When I was a kid, I always had the feeling that I was going to become musician. My two parents were professional musicians thus there was always music at home. I could not think of any other profession, therefore I think I really didn’t have any other choice! It is either to make music or to stay at home watching television.
Was the decision to become a professional musician difficult to make?
I had much luck while becoming professional because I had never studied music. I was always making my own tricks in my corner and I played my music with my band. I do not know anything at all about the theoretical side of music and I can’t read notes. Therefore, it was a question of ”all or nothing at all”. If I had not been able to succeed in making my own music, I would surely now be doing something else.
Which musicians have influenced you?
During the last years my main influences have come from three sources. Neil Young, he is my great hero and I’m deeply influenced by his music. I do not know if one can hear it, but there is always a touch of Neil in my songs. Bruce Springsteen has also influenced me a lot, particularly with regard to the lyrics. The third great source of inspiration was the work of the American poet Raymond Carver. I am truly a disciple of Carver and my words represent, in their own way, a little similar form of ”unequal realism”.
Which are the positive and negative sides of being a musician in Finland?
They are probably the same as in all other countries. Finland of course has only 6 million inhabitants, therefore the music industry is rather small too. The Hollywood-like glamour is missing, no red carpets or limousines (and not much money…). At the same time Finland is geographically a large country. Therefore the distances are long and you have to spend lots of hours sitting in the tour bus…
As I had big success here in Finland, many people keep asking me if I would like to translate my songs into English and thus have the possibility of touching people in other countries. But, for the moment, I am very happy with my situation. Finland is small, but it is big enough for me!
What do you think of French music?
I am afraid I don’t know much about French music… However, in 1993 I made some concerts in France. I was in a band called Pekka ja Susi and we took part in a festival called ”L’Europe d’Art d’Art”. The festival took place in a small city called Niort. We were there for one week and we had incredible time there. We met very nice people and played three excellent concerts. I will remember this week in Niort all my life!
Is there any French song you particularly like?
I’m sorry, but at the moment no French songs come to my mind… I know Manu Chao, isn’t he French? He is really good.
How would you define your musical style?
I would say that I am a traditional singer/songwriter who uses modern flavouring. I have deep roots in the American singer/songwriter tradition, which go back to the blues singers like Charlie Patton and Robert Johnson but also to the first country artists like Jimmy Rodgers and Hank Williams. I have the feeling of belonging to this tradition though I write my songs in my own language and from a Finnish cultural point of view.
Have you thought of changing your musical style completely?

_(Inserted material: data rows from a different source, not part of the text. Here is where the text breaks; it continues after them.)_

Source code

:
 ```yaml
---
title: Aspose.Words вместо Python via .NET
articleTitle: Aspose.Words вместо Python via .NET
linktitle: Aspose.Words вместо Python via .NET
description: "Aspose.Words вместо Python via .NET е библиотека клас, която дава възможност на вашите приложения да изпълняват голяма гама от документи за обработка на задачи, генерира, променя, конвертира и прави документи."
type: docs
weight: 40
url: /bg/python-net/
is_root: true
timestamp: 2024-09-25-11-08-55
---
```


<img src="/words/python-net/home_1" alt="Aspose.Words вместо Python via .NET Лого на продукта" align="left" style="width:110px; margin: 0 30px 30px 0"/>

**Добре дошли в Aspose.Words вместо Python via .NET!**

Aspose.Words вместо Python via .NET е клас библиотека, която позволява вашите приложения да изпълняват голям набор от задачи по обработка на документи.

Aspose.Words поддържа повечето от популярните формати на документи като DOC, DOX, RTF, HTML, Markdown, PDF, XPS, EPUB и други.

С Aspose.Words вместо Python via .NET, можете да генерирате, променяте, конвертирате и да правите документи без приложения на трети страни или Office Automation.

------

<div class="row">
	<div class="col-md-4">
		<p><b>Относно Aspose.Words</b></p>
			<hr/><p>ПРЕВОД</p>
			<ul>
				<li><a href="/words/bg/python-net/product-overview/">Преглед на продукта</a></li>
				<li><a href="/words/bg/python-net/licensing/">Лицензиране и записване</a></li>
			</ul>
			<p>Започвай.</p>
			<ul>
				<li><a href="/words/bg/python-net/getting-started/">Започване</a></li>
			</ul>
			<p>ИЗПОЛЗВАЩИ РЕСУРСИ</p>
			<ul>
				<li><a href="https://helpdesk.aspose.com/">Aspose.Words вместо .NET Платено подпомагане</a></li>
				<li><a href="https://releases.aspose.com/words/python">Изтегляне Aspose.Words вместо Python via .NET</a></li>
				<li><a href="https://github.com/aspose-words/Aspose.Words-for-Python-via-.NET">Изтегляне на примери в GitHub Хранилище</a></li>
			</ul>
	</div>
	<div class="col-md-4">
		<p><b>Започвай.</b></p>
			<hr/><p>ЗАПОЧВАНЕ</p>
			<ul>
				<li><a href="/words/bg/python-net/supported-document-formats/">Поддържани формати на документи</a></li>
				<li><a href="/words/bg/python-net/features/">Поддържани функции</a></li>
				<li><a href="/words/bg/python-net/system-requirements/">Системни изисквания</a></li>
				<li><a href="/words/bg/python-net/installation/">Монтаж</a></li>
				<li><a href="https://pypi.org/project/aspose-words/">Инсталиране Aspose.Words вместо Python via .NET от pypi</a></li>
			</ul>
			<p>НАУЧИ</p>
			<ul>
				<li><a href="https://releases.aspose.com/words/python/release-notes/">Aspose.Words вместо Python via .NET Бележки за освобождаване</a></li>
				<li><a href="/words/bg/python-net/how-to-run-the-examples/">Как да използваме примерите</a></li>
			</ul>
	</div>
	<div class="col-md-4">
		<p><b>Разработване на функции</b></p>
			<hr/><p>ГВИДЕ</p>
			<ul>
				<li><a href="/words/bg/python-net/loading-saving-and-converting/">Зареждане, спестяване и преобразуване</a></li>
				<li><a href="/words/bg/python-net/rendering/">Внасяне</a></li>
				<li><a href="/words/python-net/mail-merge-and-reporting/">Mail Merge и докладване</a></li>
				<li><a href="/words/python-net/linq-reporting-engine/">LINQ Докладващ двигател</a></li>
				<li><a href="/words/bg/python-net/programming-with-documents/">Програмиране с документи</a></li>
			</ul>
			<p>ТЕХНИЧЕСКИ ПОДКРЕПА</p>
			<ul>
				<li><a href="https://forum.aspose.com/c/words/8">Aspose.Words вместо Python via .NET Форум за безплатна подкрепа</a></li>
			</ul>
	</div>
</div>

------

I started to amuse myself and write songs in 1986. Since that I have gone trough many different music styles. I made heavy metal, funk, reggae, punk, ska, blues… Name a music style… I surely have played it! I think that it is very good way for a young musician to find his own style. You test different styles and when you become more mature as musician, you can mix all these influences to your own style. I do not know if you can hear all the afore mentioned in my present music but they all are there. But to finally answer your question: no, I have not really thought of changing my style. It took me years to find it and now I’m going to keep it!
Which are the subjects you tackle in your songs?
I really like to tell stories in my songs! I like simple words with a meaning. At one time I was fed up with lyrics I didn’t understand. There are many songs with beautiful and poetic words, but when you start to think of their meaning, you do not know what those songs are about! I am a simple person and if I do not understand what I listen to, it doesn’t touch me. I think that the most touching songs are those in which you can project yourself and to put yourself at the place of the singer and reflect your own life. Therefore, I try to make that kind of songs: I write about everyday life; like walking the dog or taking a car ride with friends. They are simple things, but they touch all of us and thus everyone can found herself in these songs.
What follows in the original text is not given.